Tuban Bukan Kota Kabupaten Sembarangan, Disebut Lebih Tua dari Majapahit
Usia Kota Tuban setua Majapahit, bahkan konon ia lebih tua dibanding kerajaan yang pernah menguasa Nusantara itu. Ikonya: Ranggalawe dan Kalijaga.
Penulis: M Sulhi untuk Majalah Intisari September 2002
—
Intisari hadir di WhatsApp Channel, follow dan dapatkan berita terbaru kami di sini
—
Intisari-Online.com – Bicara harta karun, yang terbayang barangkali kemilaunya permata, keramik antik, atau perabot zaman prasejarah. Sebagai kota tua, Tuban memiliki semuanya. Tengok saja koleksi Museum Kambang Putih di alun-alun Tuban.
Tapi rugi besar jika bertandang ke Kota Ronggolawe itu cuma untuk berburu keramik kuno.
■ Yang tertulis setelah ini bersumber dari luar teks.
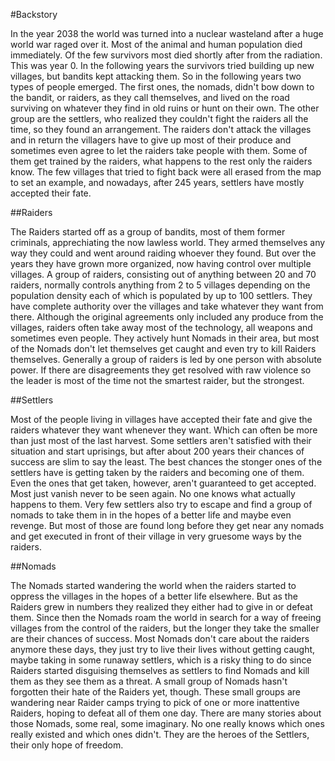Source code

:  
#Backstory

In the year 2038 the world was turned into a nuclear wasteland after a huge world war raged over it. Most of the animal and human population died immediately. Of the few survivors most died shortly after from the radiation. This was year 0. In the following years the survivors tried building up new villages, but bandits kept attacking them. So in the following years two types of people emerged. The first ones, the nomads, didn't bow down to the bandit, or raiders, as they call themselves, and lived on the road surviving on whatever they find in old ruins or hunt on their own. The other group are the settlers, who realized they couldn't fight the raiders all the time, so they found an arrangement. The raiders don't attack the villages and in return the villagers have to give up most of their produce and sometimes even agree to let the raiders take people with them. Some of them get trained by the raiders, what happens to the rest only the raiders know. The few villages that tried to fight back were all erased from the map to set an example, and nowadays, after 245 years, settlers have mostly accepted their fate.

##Raiders

The Raiders started off as a group of bandits, most of them former criminals, apprechiating the now lawless world. They armed themselves any way they could and went around raiding whoever they found. But over the years they have grown more organized, now having control over multiple villages. A group of raiders, consisting out of anything between 20 and 70 raiders, normally controls anything from 2 to 5 villages depending on the  population density each of which is populated by up to 100 settlers. They have complete authority over the villages and take whatever they want from there. Although the original agreements only included any produce from the villages, raiders often take away most of the technology, all weapons and sometimes even people. They actively hunt Nomads in their area, but most of the Nomads don't let themselves get caught and even try to kill Raiders themselves. Generally a group of raiders is led by one person with absolute power. If there are disagreements they get resolved with raw violence so the leader is most of the time not the smartest raider, but the strongest.

##Settlers

Most of the people living in villages have accepted their fate and give the raiders whatever they want whenever they want. Which can often be more than just most of the last harvest. Some settlers aren't satisfied with their situation and start uprisings, but after about 200 years their chances of success are slim to say the least. The best chances the stonger ones of the settlers have is getting taken by the raiders and becoming one of them. Even the ones that get taken, however, aren't guaranteed to get accepted. Most just vanish never to be seen again. No one knows what actually happens to them. Very few settlers also try to escape and find a group of nomads to take them in in the hopes of a better life and maybe even revenge. But most of those are found long before they get near any nomads and get executed in front of their village in very gruesome ways by the raiders.

##Nomads

The Nomads started wandering the world when the raiders started to oppress the villages in the hopes of a better life elsewhere. But as the Raiders grew in numbers they realized they either had to give in or defeat them. Since then the Nomads roam the world in search for a way of freeing villages from the control of the raiders, but the longer they take the smaller are their chances of success. Most Nomads don't care about the raiders anymore these days, they just try to live their lives without getting caught, maybe taking in some runaway settlers, which is a risky thing to do since Raiders started disguising themselves as settlers to find Nomads and kill them as they see them as a threat. A small group of Nomads hasn't forgotten their hate of the Raiders yet, though. These small groups are wandering near Raider camps trying to pick of one or more inattentive Raiders, hoping to defeat all of them one day. There are many stories about those Nomads, some real, some imaginary. No one really knows which ones really existed and which ones didn't. They are the heroes of the Settlers, their only hope of freedom.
Karena ada “harta karun” yang jauh lebih berharga untuk dinikmati: cerita tentang Tuban itu sendiri!
Kota seluas 183.992,29 ha itu memang layak disinggahi. Selain memfasilitasi lahirnya Kerajaan Majapahit, Tuban menyimpan kisah dua dari Sembilan Wali (Wali Songo). Belum lagi “hubungan istimewa” mereka dengan bangsa Mongol dan Tiongkok.
Sepertinya, kawasan yang 65 km wilayahnya berbatasan dengan laut itu ditakdirkan sarat legenda dan menyimpan beragam misteri pantura Pulau Jawa.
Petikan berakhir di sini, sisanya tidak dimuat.